ACTIVITY:
Go through the entries below. Copy out every line that contains "logo".

MATERIAL FOR THIS TASK:
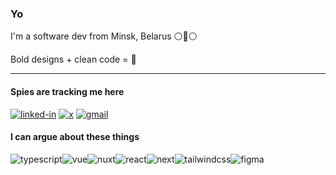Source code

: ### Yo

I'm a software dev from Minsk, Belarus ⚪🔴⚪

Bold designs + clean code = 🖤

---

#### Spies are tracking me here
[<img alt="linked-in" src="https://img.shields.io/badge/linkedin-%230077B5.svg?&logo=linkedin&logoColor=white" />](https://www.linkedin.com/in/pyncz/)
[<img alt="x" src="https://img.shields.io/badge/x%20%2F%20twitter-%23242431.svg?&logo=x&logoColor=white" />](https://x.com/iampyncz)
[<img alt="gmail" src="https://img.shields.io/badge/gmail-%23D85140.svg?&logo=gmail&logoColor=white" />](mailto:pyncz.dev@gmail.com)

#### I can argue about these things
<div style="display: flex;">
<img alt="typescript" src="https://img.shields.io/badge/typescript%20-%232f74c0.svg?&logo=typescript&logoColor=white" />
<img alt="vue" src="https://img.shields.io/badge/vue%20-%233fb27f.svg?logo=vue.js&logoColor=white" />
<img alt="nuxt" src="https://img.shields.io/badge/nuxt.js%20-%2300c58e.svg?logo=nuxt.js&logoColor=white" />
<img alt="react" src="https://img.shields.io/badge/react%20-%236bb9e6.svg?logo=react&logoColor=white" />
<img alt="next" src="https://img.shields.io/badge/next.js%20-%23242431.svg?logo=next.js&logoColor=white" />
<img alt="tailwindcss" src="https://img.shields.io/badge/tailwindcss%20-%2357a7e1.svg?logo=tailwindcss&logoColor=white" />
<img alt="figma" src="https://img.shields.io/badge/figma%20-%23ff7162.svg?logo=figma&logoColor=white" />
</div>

--

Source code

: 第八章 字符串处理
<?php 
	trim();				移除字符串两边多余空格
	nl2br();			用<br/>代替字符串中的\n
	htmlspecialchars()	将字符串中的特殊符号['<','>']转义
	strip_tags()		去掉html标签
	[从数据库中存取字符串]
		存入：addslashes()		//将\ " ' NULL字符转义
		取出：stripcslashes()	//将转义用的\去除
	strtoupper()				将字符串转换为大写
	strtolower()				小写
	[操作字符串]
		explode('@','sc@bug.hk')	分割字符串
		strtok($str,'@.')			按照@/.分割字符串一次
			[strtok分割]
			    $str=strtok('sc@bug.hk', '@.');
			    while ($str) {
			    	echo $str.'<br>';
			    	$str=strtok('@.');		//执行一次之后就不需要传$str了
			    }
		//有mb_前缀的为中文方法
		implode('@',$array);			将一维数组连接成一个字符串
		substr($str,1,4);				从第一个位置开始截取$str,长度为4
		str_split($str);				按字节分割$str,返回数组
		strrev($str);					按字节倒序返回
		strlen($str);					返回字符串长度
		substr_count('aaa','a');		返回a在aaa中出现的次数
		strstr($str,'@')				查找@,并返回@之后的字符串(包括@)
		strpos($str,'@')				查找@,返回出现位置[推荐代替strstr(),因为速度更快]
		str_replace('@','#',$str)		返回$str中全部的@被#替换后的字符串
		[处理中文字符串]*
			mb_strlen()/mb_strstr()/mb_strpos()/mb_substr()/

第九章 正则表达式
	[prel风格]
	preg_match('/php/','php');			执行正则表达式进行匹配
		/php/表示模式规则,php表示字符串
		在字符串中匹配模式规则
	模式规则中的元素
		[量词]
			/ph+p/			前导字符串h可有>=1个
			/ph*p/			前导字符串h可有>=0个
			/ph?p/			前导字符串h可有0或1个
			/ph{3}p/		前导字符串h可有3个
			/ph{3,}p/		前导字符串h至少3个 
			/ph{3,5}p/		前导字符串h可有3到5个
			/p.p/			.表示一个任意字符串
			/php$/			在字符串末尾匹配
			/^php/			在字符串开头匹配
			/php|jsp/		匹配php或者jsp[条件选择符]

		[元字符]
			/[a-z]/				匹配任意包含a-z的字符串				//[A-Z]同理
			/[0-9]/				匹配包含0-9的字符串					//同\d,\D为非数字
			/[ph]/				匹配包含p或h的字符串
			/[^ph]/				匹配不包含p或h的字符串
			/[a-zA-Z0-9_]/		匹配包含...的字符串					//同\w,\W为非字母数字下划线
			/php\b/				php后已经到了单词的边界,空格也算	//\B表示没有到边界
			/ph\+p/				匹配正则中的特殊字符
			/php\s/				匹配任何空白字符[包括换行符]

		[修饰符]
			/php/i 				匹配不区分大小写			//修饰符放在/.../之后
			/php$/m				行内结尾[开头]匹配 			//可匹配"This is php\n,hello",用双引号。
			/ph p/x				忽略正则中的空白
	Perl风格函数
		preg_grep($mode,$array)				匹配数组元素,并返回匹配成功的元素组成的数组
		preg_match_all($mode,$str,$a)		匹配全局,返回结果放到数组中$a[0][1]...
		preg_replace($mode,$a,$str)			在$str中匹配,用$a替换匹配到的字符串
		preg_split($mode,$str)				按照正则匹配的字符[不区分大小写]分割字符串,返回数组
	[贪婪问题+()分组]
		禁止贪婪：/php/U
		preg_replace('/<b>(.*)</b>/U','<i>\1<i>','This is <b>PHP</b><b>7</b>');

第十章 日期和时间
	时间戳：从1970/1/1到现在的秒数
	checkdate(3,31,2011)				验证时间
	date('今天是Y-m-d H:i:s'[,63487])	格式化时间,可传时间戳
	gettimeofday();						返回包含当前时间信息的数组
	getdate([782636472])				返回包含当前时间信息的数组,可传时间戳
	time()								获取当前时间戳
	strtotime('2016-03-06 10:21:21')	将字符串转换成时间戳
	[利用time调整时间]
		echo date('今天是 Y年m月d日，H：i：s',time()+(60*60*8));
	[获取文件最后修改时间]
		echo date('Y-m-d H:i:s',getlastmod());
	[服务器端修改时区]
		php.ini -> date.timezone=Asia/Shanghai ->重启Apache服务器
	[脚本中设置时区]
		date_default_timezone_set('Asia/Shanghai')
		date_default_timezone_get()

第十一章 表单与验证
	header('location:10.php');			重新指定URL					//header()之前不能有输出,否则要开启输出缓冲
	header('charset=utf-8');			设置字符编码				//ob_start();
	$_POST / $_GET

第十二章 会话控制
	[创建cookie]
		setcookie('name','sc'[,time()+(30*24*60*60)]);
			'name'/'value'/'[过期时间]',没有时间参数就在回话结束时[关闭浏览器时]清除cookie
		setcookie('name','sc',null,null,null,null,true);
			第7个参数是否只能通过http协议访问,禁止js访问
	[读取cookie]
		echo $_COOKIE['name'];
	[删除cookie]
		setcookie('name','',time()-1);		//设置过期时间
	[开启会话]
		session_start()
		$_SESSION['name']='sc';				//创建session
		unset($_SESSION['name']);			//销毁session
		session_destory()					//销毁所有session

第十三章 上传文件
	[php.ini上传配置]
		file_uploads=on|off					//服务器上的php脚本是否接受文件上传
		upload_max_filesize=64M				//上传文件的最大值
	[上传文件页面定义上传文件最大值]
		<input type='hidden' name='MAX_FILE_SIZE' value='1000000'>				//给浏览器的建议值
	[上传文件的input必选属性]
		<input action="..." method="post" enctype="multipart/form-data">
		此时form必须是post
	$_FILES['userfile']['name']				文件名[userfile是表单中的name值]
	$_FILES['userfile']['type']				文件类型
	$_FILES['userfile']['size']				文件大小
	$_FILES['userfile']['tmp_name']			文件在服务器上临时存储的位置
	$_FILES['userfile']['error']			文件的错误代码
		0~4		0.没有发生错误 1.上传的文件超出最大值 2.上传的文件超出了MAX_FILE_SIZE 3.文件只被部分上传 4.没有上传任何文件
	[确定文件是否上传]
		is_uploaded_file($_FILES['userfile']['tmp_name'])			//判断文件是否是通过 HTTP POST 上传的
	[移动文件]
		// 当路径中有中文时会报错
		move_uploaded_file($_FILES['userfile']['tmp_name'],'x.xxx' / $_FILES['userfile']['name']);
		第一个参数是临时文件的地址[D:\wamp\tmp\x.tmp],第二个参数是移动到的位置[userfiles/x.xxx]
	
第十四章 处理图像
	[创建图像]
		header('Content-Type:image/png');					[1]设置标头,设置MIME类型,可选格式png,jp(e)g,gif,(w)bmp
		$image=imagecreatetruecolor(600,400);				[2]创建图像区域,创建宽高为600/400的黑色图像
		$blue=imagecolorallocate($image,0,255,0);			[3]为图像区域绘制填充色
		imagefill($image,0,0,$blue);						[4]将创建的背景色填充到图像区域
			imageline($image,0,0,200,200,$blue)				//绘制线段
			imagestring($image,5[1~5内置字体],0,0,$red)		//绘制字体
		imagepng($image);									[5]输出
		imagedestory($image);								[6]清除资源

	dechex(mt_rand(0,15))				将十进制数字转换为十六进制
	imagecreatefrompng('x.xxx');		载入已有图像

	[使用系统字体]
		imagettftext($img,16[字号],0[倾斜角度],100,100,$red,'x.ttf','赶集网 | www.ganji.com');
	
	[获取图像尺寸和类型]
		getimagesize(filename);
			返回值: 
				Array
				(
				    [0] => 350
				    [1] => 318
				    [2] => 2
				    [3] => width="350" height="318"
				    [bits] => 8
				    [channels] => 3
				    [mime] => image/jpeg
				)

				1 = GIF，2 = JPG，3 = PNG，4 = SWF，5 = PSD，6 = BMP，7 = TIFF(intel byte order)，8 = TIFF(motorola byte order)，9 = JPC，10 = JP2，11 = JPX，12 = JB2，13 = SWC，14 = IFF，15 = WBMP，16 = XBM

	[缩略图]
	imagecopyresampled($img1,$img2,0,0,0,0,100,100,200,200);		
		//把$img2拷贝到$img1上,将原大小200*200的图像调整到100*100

YOUR RESPONSE:
[<img alt="linked-in" src="https://img.shields.io/badge/linkedin-%230077B5.svg?&logo=linkedin&logoColor=white" />](https://www.linkedin.com/in/pyncz/)
[<img alt="x" src="https://img.shields.io/badge/x%20%2F%20twitter-%23242431.svg?&logo=x&logoColor=white" />](https://x.com/iampyncz)
[<img alt="gmail" src="https://img.shields.io/badge/gmail-%23D85140.svg?&logo=gmail&logoColor=white" />](mailto:pyncz.dev@gmail.com)
<img alt="typescript" src="https://img.shields.io/badge/typescript%20-%232f74c0.svg?&logo=typescript&logoColor=white" />
<img alt="vue" src="https://img.shields.io/badge/vue%20-%233fb27f.svg?logo=vue.js&logoColor=white" />
<img alt="nuxt" src="https://img.shields.io/badge/nuxt.js%20-%2300c58e.svg?logo=nuxt.js&logoColor=white" />
<img alt="react" src="https://img.shields.io/badge/react%20-%236bb9e6.svg?logo=react&logoColor=white" />
<img alt="next" src="https://img.shields.io/badge/next.js%20-%23242431.svg?logo=next.js&logoColor=white" />
<img alt="tailwindcss" src="https://img.shields.io/badge/tailwindcss%20-%2357a7e1.svg?logo=tailwindcss&logoColor=white" />
<img alt="figma" src="https://img.shields.io/badge/figma%20-%23ff7162.svg?logo=figma&logoColor=white" />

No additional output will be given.